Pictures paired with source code
_ _ _
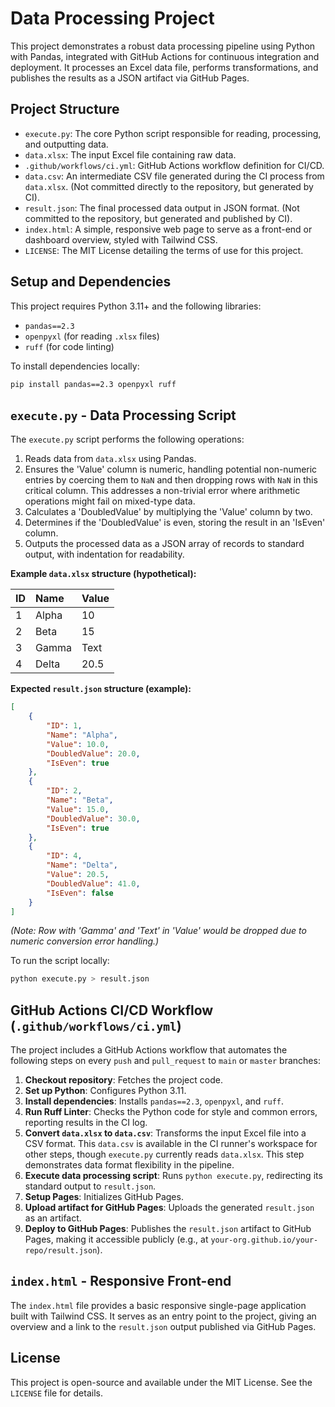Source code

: # Data Processing Project

This project demonstrates a robust data processing pipeline using Python with Pandas, integrated with GitHub Actions for continuous integration and deployment. It processes an Excel data file, performs transformations, and publishes the results as a JSON artifact via GitHub Pages.

## Project Structure

*   `execute.py`: The core Python script responsible for reading, processing, and outputting data.
*   `data.xlsx`: The input Excel file containing raw data.
*   `.github/workflows/ci.yml`: GitHub Actions workflow definition for CI/CD.
*   `data.csv`: An intermediate CSV file generated during the CI process from `data.xlsx`. (Not committed directly to the repository, but generated by CI).
*   `result.json`: The final processed data output in JSON format. (Not committed to the repository, but generated and published by CI).
*   `index.html`: A simple, responsive web page to serve as a front-end or dashboard overview, styled with Tailwind CSS.
*   `LICENSE`: The MIT License detailing the terms of use for this project.

## Setup and Dependencies

This project requires Python 3.11+ and the following libraries:

*   `pandas==2.3`
*   `openpyxl` (for reading `.xlsx` files)
*   `ruff` (for code linting)

To install dependencies locally:

```bash
pip install pandas==2.3 openpyxl ruff
```

## `execute.py` - Data Processing Script

The `execute.py` script performs the following operations:

1.  Reads data from `data.xlsx` using Pandas.
2.  Ensures the 'Value' column is numeric, handling potential non-numeric entries by coercing them to `NaN` and then dropping rows with `NaN` in this critical column. This addresses a non-trivial error where arithmetic operations might fail on mixed-type data.
3.  Calculates a 'DoubledValue' by multiplying the 'Value' column by two.
4.  Determines if the 'DoubledValue' is even, storing the result in an 'IsEven' column.
5.  Outputs the processed data as a JSON array of records to standard output, with indentation for readability.

**Example `data.xlsx` structure (hypothetical):**

| ID    | Name    | Value |
| :---- | :------ | :---- |
| 1     | Alpha   | 10    |
| 2     | Beta    | 15    |
| 3     | Gamma   | Text  |
| 4     | Delta   | 20.5  |

**Expected `result.json` structure (example):**

```json
[
    {
        "ID": 1,
        "Name": "Alpha",
        "Value": 10.0,
        "DoubledValue": 20.0,
        "IsEven": true
    },
    {
        "ID": 2,
        "Name": "Beta",
        "Value": 15.0,
        "DoubledValue": 30.0,
        "IsEven": true
    },
    {
        "ID": 4,
        "Name": "Delta",
        "Value": 20.5,
        "DoubledValue": 41.0,
        "IsEven": false
    }
]
```
*(Note: Row with 'Gamma' and 'Text' in 'Value' would be dropped due to numeric conversion error handling.)*

To run the script locally:

```bash
python execute.py > result.json
```

## GitHub Actions CI/CD Workflow (`.github/workflows/ci.yml`)

The project includes a GitHub Actions workflow that automates the following steps on every `push` and `pull_request` to `main` or `master` branches:

1.  **Checkout repository**: Fetches the project code.
2.  **Set up Python**: Configures Python 3.11.
3.  **Install dependencies**: Installs `pandas==2.3`, `openpyxl`, and `ruff`.
4.  **Run Ruff Linter**: Checks the Python code for style and common errors, reporting results in the CI log.
5.  **Convert `data.xlsx` to `data.csv`**: Transforms the input Excel file into a CSV format. This `data.csv` is available in the CI runner's workspace for other steps, though `execute.py` currently reads `data.xlsx`. This step demonstrates data format flexibility in the pipeline.
6.  **Execute data processing script**: Runs `python execute.py`, redirecting its standard output to `result.json`.
7.  **Setup Pages**: Initializes GitHub Pages.
8.  **Upload artifact for GitHub Pages**: Uploads the generated `result.json` as an artifact.
9.  **Deploy to GitHub Pages**: Publishes the `result.json` artifact to GitHub Pages, making it accessible publicly (e.g., at `your-org.github.io/your-repo/result.json`).

## `index.html` - Responsive Front-end

The `index.html` file provides a basic responsive single-page application built with Tailwind CSS. It serves as an entry point to the project, giving an overview and a link to the `result.json` output published via GitHub Pages.

## License

This project is open-source and available under the MIT License. See the `LICENSE` file for details.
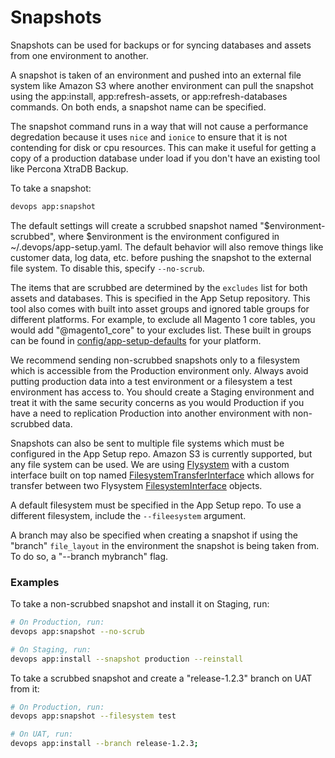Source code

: Snapshots
=========

Snapshots can be used for backups or for syncing databases and assets from one environment to another.

A snapshot is taken of an environment and pushed into an external file system like Amazon S3 where another environment 
can pull the snapshot using the app:install, app:refresh-assets, or app:refresh-databases commands. On both ends, a 
snapshot name can be specified.

The snapshot command runs in a way that will not cause a performance degredation because it uses `nice` and `ionice` to 
ensure that it is not contending for disk or cpu resources. This can make it useful for getting a copy of a production 
database under load if you don't have an existing tool like Percona XtraDB Backup. 

To take a snapshot:
```bash
devops app:snapshot
```

The default settings will create a scrubbed snapshot named "$environment-scrubbed", where $environment is the 
environment configured in ~/.devops/app-setup.yaml. The default behavior will also remove things like customer data, 
log data, etc. before pushing the snapshot to the external file system. To disable this, specify `--no-scrub`.

The items that are scrubbed are determined by the `excludes` list for both assets and databases. This is specified in 
the App Setup repository. This tool also comes with built into asset groups and ignored table groups for different 
platforms. For example, to exclude all Magento 1 core tables, you would add "@magento1_core" to your excludes list. 
These built in groups can be found in [config/app-setup-defaults](../../config/app-setup-defaults) for your platform.

We recommend sending non-scrubbed snapshots only to a filesystem which is accessible from the Production environment 
only. Always avoid putting production data into a test environment or a filesystem a test environment has access to. You
should create a Staging environment and treat it with the same security concerns as you would Production if you have a 
need to replication Production into another environment with non-scrubbed data.

Snapshots can also be sent to multiple file systems which must be configured in the App Setup repo. Amazon S3 is 
currently supported, but any file system can be used. We are using [Flysystem](https://flysystem.thephpleague.com/) with 
a custom interface built on top named [FilesystemTransferInterface](../../src/FilesystemTransferInterface.php) which 
allows for transfer between two Flysystem [FilesystemInterface](https://github.com/thephpleague/flysystem/blob/master/src/FilesystemInterface.php)
objects.

A default filesystem must be specified in the App Setup repo. To use a different filesystem, include the `--fileesystem`
argument.

A branch may also be specified when creating a snapshot if using the "branch" `file_layout` in the environment the 
snapshot is being taken from. To do so, a "--branch mybranch" flag. 

### Examples

To take a non-scrubbed snapshot and install it on Staging, run:
```bash
# On Production, run:
devops app:snapshot --no-scrub

# On Staging, run:
devops app:install --snapshot production --reinstall
```

To take a scrubbed snapshot and create a "release-1.2.3" branch on UAT from it:
```bash
# On Production, run:
devops app:snapshot --filesystem test

# On UAT, run:
devops app:install --branch release-1.2.3;
```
_ _ _
Leave every picture out, and transcribe the data above exactly as it reads.

ANSWER FOR THIS EXERCISE:
Source code

: # Data Processing Project

This project demonstrates a robust data processing pipeline using Python with Pandas, integrated with GitHub Actions for continuous integration and deployment. It processes an Excel data file, performs transformations, and publishes the results as a JSON artifact via GitHub Pages.

## Project Structure

*   `execute.py`: The core Python script responsible for reading, processing, and outputting data.
*   `data.xlsx`: The input Excel file containing raw data.
*   `.github/workflows/ci.yml`: GitHub Actions workflow definition for CI/CD.
*   `data.csv`: An intermediate CSV file generated during the CI process from `data.xlsx`. (Not committed directly to the repository, but generated by CI).
*   `result.json`: The final processed data output in JSON format. (Not committed to the repository, but generated and published by CI).
*   `index.html`: A simple, responsive web page to serve as a front-end or dashboard overview, styled with Tailwind CSS.
*   `LICENSE`: The MIT License detailing the terms of use for this project.

## Setup and Dependencies

This project requires Python 3.11+ and the following libraries:

*   `pandas==2.3`
*   `openpyxl` (for reading `.xlsx` files)
*   `ruff` (for code linting)

To install dependencies locally:

```bash
pip install pandas==2.3 openpyxl ruff
```

## `execute.py` - Data Processing Script

The `execute.py` script performs the following operations:

1.  Reads data from `data.xlsx` using Pandas.
2.  Ensures the 'Value' column is numeric, handling potential non-numeric entries by coercing them to `NaN` and then dropping rows with `NaN` in this critical column. This addresses a non-trivial error where arithmetic operations might fail on mixed-type data.
3.  Calculates a 'DoubledValue' by multiplying the 'Value' column by two.
4.  Determines if the 'DoubledValue' is even, storing the result in an 'IsEven' column.
5.  Outputs the processed data as a JSON array of records to standard output, with indentation for readability.

**Example `data.xlsx` structure (hypothetical):**

| ID    | Name    | Value |
| :---- | :------ | :---- |
| 1     | Alpha   | 10    |
| 2     | Beta    | 15    |
| 3     | Gamma   | Text  |
| 4     | Delta   | 20.5  |

**Expected `result.json` structure (example):**

```json
[
    {
        "ID": 1,
        "Name": "Alpha",
        "Value": 10.0,
        "DoubledValue": 20.0,
        "IsEven": true
    },
    {
        "ID": 2,
        "Name": "Beta",
        "Value": 15.0,
        "DoubledValue": 30.0,
        "IsEven": true
    },
    {
        "ID": 4,
        "Name": "Delta",
        "Value": 20.5,
        "DoubledValue": 41.0,
        "IsEven": false
    }
]
```
*(Note: Row with 'Gamma' and 'Text' in 'Value' would be dropped due to numeric conversion error handling.)*

To run the script locally:

```bash
python execute.py > result.json
```

## GitHub Actions CI/CD Workflow (`.github/workflows/ci.yml`)

The project includes a GitHub Actions workflow that automates the following steps on every `push` and `pull_request` to `main` or `master` branches:

1.  **Checkout repository**: Fetches the project code.
2.  **Set up Python**: Configures Python 3.11.
3.  **Install dependencies**: Installs `pandas==2.3`, `openpyxl`, and `ruff`.
4.  **Run Ruff Linter**: Checks the Python code for style and common errors, reporting results in the CI log.
5.  **Convert `data.xlsx` to `data.csv`**: Transforms the input Excel file into a CSV format. This `data.csv` is available in the CI runner's workspace for other steps, though `execute.py` currently reads `data.xlsx`. This step demonstrates data format flexibility in the pipeline.
6.  **Execute data processing script**: Runs `python execute.py`, redirecting its standard output to `result.json`.
7.  **Setup Pages**: Initializes GitHub Pages.
8.  **Upload artifact for GitHub Pages**: Uploads the generated `result.json` as an artifact.
9.  **Deploy to GitHub Pages**: Publishes the `result.json` artifact to GitHub Pages, making it accessible publicly (e.g., at `your-org.github.io/your-repo/result.json`).

## `index.html` - Responsive Front-end

The `index.html` file provides a basic responsive single-page application built with Tailwind CSS. It serves as an entry point to the project, giving an overview and a link to the `result.json` output published via GitHub Pages.

## License

This project is open-source and available under the MIT License. See the `LICENSE` file for details.
Source code

: Snapshots
=========

Snapshots can be used for backups or for syncing databases and assets from one environment to another.

A snapshot is taken of an environment and pushed into an external file system like Amazon S3 where another environment 
can pull the snapshot using the app:install, app:refresh-assets, or app:refresh-databases commands. On both ends, a 
snapshot name can be specified.

The snapshot command runs in a way that will not cause a performance degredation because it uses `nice` and `ionice` to 
ensure that it is not contending for disk or cpu resources. This can make it useful for getting a copy of a production 
database under load if you don't have an existing tool like Percona XtraDB Backup. 

To take a snapshot:
```bash
devops app:snapshot
```

The default settings will create a scrubbed snapshot named "$environment-scrubbed", where $environment is the 
environment configured in ~/.devops/app-setup.yaml. The default behavior will also remove things like customer data, 
log data, etc. before pushing the snapshot to the external file system. To disable this, specify `--no-scrub`.

The items that are scrubbed are determined by the `excludes` list for both assets and databases. This is specified in 
the App Setup repository. This tool also comes with built into asset groups and ignored table groups for different 
platforms. For example, to exclude all Magento 1 core tables, you would add "@magento1_core" to your excludes list. 
These built in groups can be found in [config/app-setup-defaults](../../config/app-setup-defaults) for your platform.

We recommend sending non-scrubbed snapshots only to a filesystem which is accessible from the Production environment 
only. Always avoid putting production data into a test environment or a filesystem a test environment has access to. You
should create a Staging environment and treat it with the same security concerns as you would Production if you have a 
need to replication Production into another environment with non-scrubbed data.

Snapshots can also be sent to multiple file systems which must be configured in the App Setup repo. Amazon S3 is 
currently supported, but any file system can be used. We are using [Flysystem](https://flysystem.thephpleague.com/) with 
a custom interface built on top named [FilesystemTransferInterface](../../src/FilesystemTransferInterface.php) which 
allows for transfer between two Flysystem [FilesystemInterface](https://github.com/thephpleague/flysystem/blob/master/src/FilesystemInterface.php)
objects.

A default filesystem must be specified in the App Setup repo. To use a different filesystem, include the `--fileesystem`
argument.

A branch may also be specified when creating a snapshot if using the "branch" `file_layout` in the environment the 
snapshot is being taken from. To do so, a "--branch mybranch" flag. 

### Examples

To take a non-scrubbed snapshot and install it on Staging, run:
```bash
# On Production, run:
devops app:snapshot --no-scrub

# On Staging, run:
devops app:install --snapshot production --reinstall
```

To take a scrubbed snapshot and create a "release-1.2.3" branch on UAT from it:
```bash
# On Production, run:
devops app:snapshot --filesystem test

# On UAT, run:
devops app:install --branch release-1.2.3;
```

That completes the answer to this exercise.